[[ Entries provided open ]]

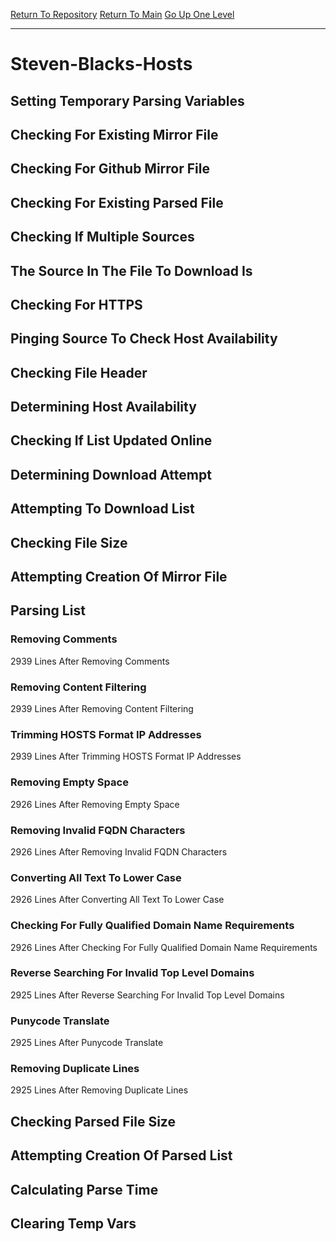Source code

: [Return To Repository](https://github.com/bast69/piholeparser/)
[Return To Main](https://github.com/bast69/piholeparser/blob/master/RecentRunLogs/Mainlog.md)
[Go Up One Level](https://github.com/bast69/piholeparser/blob/master/RecentRunLogs/TopLevelScripts/30-Processing-External-Blacklists.md)
____________________________________
# Steven-Blacks-Hosts
## Setting Temporary Parsing Variables
## Checking For Existing Mirror File
## Checking For Github Mirror File
## Checking For Existing Parsed File
## Checking If Multiple Sources
## The Source In The File To Download Is
## Checking For HTTPS
## Pinging Source To Check Host Availability
## Checking File Header
## Determining Host Availability
## Checking If List Updated Online
## Determining Download Attempt
## Attempting To Download List
## Checking File Size
## Attempting Creation Of Mirror File
## Parsing List
### Removing Comments
2939 Lines After Removing Comments
### Removing Content Filtering
2939 Lines After Removing Content Filtering
### Trimming HOSTS Format IP Addresses
2939 Lines After Trimming HOSTS Format IP Addresses
### Removing Empty Space
2926 Lines After Removing Empty Space
### Removing Invalid FQDN Characters
2926 Lines After Removing Invalid FQDN Characters
### Converting All Text To Lower Case
2926 Lines After Converting All Text To Lower Case
### Checking For Fully Qualified Domain Name Requirements
2926 Lines After Checking For Fully Qualified Domain Name Requirements
### Reverse Searching For Invalid Top Level Domains
2925 Lines After Reverse Searching For Invalid Top Level Domains
### Punycode Translate
2925 Lines After Punycode Translate
### Removing Duplicate Lines
2925 Lines After Removing Duplicate Lines
## Checking Parsed File Size
## Attempting Creation Of Parsed List
## Calculating Parse Time
## Clearing Temp Vars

[[ Entries provided closed ]]

Work to complete:
Everything from the line with "2926 Lines After Removing Invalid" down to the last line of the data above should be returned exactly, with both ends kept and nothing added.

Expected answer:
2926 Lines After Removing Invalid FQDN Characters
### Converting All Text To Lower Case
2926 Lines After Converting All Text To Lower Case
### Checking For Fully Qualified Domain Name Requirements
2926 Lines After Checking For Fully Qualified Domain Name Requirements
### Reverse Searching For Invalid Top Level Domains
2925 Lines After Reverse Searching For Invalid Top Level Domains
### Punycode Translate
2925 Lines After Punycode Translate
### Removing Duplicate Lines
2925 Lines After Removing Duplicate Lines
## Checking Parsed File Size
## Attempting Creation Of Parsed List
## Calculating Parse Time
## Clearing Temp Vars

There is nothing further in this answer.